Y’all, I love a good heart to heart. You know, those conversations that occur in a nice cozy setting, with hot tea, and nothing else to distract you. The kind of conversations where both parties share their heart, get to the bottom of their feelings and you come out of the conversation feeling like your relationship has really grown. That’s not always how it goes, in fact, usually those conversations can’t be planned nor do they occur in that setting. It’s usually in the kitchen in midst of a disagreement, or on the phone while a bunch of other distractions are happening on both ends of the line, or in my case recently, at the top of the stairs.
Let me back up. Me and the kids had just arrived home from a weekend at my parents house while Charlie had to stay back and work. We were all tired from swimming, playing and just the usual exhaustion from a trip with kids. All 3 of the kids were screaming when we unloaded from the car. The baby was hungry, Faith wanted to paint before she even got out of the car and needed to do it immediately, while I was trying to unload everyone and everything before a huge storm came in. Who knew what was going on with June. She walked in the house and fell on the floor in a fit of rage, completely unable to communicate with me.
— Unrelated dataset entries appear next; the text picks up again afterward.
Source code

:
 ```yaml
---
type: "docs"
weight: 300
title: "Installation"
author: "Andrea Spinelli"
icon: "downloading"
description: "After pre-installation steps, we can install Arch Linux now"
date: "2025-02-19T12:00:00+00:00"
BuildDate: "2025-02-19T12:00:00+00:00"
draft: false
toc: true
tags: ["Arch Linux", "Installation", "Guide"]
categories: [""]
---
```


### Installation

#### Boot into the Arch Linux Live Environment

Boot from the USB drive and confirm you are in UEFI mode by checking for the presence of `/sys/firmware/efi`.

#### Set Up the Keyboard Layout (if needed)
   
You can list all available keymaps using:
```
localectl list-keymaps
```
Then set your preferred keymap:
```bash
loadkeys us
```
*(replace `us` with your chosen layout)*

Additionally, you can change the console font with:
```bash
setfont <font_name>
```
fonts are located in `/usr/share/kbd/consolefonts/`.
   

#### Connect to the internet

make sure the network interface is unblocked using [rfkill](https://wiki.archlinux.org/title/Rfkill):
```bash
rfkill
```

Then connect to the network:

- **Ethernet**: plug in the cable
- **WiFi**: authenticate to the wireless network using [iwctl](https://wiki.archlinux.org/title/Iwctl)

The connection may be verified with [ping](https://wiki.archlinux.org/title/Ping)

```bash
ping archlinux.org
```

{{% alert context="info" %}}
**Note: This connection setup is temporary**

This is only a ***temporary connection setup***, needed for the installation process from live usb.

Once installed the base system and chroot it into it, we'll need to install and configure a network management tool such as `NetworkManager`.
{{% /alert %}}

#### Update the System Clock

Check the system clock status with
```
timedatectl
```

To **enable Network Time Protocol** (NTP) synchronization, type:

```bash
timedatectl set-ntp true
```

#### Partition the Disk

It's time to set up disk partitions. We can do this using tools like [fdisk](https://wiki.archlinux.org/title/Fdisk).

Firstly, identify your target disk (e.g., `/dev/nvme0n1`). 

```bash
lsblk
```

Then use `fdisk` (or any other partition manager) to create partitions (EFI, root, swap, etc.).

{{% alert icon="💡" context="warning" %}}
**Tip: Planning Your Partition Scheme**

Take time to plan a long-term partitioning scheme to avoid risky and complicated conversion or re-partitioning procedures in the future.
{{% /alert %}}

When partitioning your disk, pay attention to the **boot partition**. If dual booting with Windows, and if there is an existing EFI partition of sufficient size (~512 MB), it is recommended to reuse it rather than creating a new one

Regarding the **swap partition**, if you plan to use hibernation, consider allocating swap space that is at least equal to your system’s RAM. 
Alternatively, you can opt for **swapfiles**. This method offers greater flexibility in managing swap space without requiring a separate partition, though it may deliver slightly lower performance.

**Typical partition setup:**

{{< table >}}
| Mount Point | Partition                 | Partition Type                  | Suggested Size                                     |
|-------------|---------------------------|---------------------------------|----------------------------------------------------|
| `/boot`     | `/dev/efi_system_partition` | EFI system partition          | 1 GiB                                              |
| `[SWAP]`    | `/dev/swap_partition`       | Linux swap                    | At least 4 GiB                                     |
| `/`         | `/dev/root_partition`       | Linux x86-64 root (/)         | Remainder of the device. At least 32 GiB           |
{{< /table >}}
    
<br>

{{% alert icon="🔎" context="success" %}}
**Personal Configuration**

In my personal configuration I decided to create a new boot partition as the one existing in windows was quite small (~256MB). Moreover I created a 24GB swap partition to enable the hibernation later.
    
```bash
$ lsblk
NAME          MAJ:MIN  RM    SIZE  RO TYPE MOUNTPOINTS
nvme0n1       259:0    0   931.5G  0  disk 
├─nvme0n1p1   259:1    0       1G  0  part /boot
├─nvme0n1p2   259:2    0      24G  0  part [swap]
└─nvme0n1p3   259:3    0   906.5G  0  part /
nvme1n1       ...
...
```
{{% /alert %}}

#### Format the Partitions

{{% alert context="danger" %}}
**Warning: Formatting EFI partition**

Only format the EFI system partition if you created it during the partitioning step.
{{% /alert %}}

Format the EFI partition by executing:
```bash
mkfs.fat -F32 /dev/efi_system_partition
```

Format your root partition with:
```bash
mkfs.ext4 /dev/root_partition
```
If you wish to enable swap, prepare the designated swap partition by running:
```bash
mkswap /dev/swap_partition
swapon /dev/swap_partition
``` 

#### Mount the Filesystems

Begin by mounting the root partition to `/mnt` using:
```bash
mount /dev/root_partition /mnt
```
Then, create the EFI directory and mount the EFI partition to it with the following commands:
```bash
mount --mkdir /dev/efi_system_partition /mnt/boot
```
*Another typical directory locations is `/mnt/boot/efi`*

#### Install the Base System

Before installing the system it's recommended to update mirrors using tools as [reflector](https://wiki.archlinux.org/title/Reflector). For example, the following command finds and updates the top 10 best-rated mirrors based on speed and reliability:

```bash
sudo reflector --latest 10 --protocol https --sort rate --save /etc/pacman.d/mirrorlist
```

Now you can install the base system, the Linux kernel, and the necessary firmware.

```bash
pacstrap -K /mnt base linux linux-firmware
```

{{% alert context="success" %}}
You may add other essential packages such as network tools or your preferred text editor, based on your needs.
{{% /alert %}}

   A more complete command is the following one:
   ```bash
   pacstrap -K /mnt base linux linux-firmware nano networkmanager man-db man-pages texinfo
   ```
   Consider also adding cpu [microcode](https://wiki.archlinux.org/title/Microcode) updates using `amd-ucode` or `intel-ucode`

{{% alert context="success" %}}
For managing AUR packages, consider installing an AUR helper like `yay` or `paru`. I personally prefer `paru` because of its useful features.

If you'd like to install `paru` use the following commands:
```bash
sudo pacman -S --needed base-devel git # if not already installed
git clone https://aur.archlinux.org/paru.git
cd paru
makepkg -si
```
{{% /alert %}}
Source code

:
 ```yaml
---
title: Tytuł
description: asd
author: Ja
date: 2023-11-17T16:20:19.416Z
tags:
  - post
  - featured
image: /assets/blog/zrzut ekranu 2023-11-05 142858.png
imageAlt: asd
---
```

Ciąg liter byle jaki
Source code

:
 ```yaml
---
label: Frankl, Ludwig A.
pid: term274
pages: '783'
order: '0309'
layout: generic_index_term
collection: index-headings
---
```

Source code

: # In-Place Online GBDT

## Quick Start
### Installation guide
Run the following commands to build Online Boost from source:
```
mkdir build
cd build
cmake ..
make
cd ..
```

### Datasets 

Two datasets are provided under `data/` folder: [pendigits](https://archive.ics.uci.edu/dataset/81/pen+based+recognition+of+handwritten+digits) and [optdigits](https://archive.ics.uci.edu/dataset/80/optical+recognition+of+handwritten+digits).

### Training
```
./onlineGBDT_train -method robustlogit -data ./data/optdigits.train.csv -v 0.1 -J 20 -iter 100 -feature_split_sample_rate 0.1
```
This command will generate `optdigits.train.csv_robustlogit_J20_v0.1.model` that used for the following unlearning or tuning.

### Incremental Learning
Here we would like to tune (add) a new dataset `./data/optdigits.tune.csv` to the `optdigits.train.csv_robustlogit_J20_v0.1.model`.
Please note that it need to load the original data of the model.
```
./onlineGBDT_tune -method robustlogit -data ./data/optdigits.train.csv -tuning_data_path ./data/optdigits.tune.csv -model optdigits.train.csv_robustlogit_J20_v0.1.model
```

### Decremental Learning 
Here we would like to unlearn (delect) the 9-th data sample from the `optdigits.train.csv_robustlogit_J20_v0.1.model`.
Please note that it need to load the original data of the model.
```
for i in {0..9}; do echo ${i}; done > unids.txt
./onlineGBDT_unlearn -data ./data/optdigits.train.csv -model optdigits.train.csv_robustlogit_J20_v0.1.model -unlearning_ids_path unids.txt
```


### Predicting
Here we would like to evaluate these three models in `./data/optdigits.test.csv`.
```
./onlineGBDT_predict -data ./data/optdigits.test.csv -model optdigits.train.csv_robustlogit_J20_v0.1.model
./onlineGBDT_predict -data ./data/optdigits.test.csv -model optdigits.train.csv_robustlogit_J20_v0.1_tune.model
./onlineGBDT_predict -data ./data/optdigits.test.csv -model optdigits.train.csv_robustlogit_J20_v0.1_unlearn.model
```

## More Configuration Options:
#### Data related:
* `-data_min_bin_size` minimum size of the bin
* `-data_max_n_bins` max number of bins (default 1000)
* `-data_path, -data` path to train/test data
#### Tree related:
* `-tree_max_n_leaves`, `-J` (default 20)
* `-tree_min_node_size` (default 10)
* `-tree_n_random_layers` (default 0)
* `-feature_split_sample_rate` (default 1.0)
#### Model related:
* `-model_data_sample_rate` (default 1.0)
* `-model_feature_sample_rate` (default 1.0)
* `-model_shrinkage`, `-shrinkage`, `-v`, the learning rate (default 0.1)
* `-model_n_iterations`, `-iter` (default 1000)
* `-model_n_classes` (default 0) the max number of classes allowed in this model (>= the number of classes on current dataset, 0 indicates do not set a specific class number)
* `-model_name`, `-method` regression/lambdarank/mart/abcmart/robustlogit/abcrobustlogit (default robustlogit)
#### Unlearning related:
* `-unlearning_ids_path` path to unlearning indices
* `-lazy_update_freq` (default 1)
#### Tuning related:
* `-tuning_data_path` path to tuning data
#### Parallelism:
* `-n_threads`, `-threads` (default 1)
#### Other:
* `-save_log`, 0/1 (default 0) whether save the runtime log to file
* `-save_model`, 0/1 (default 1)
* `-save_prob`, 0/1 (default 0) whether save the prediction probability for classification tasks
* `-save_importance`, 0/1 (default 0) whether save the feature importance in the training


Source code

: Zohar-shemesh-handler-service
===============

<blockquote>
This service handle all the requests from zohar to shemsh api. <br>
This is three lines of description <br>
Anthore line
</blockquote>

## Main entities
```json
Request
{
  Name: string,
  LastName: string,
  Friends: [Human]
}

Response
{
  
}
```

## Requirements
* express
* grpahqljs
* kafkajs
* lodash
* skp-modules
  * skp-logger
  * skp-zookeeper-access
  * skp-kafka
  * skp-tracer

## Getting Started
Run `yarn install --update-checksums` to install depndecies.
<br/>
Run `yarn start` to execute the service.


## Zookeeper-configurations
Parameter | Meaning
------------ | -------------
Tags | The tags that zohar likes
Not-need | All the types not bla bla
Our June is a fiery one. We had this impression of her before she was even born just by the way she was inside of me. Our impression was true and has been consistent for her 3 and a half years of life so far. She always keeps us on our toes, always challenges us, always questions, and always has a plan. She’s hard to keep up with; she definitely has a mind of her own and I’m told that this type of personality will change the world one day if we just hold on tight and guide her through these years.
This particular day I was just DONE and didn’t feel like having patience or grace (though I had been listening to a podcast the entire drive home specifically about this and here I was with a perfect opportunity to practice it). So I sent her to her room to calm herself down since she wouldn’t communicate with me and was just thrashing all over the place.
Thirty minutes later, the baby was fed, Faith was painting at the kitchen table, and June was still screaming. She was inching herself out into the hallway to the top of the stairs still throwing a fit, but losing steam and probably forgot why she was crying in the first place. I was still unpacking and determined to finish before figuring out dinner from the 4 things we had in the pantry, but I made myself sit down in the hallway next to her. Instead of asking her “what’s wrong”, which would have just reminded her that she’s mad and prolonged this entire thing, I attempted to “fix” things and asked her what we could do so she could feel happy again. Her broken response through tears was “you can give me a kiss.” She crawled in my lap and I did just that.
Most of the time, that is where our children need us, on the floor in the hallway, when we’re doing a million other things. I had to actively tell myself to JUST SIT DOWN. That’s all they need, for us to be down at their level so they can crawl into our lap and receive unconditional love.
What’s so amazing is that we have the best example of this in God. He is the perfect parent, never too busy for His children, and always waiting for us to crawl in His lap and say, “I’ve tried it my way, and it’s not working, please just love me and make things better.” Isn’t that the definition of grace?
I wish I could say that my children never misbehave or throw fits, and I also wish I could say I never lose my temper when they do. But if that were the case, if everything was perfect and we were in constant control, we’d never be reminded how much we need God’s grace and mercy. He is constantly pruning us, and it’s no fun, but you can’t grow without the pain.
I learned a huge lesson that day to just sit down. My children need to experience grace, learn to extend it to others, and they need to know they can always crawl into the lap of our Heavenly Father. It’s our job as parents to teach them that, but isn’t it funny that in that process we end up learning the same lessons as well?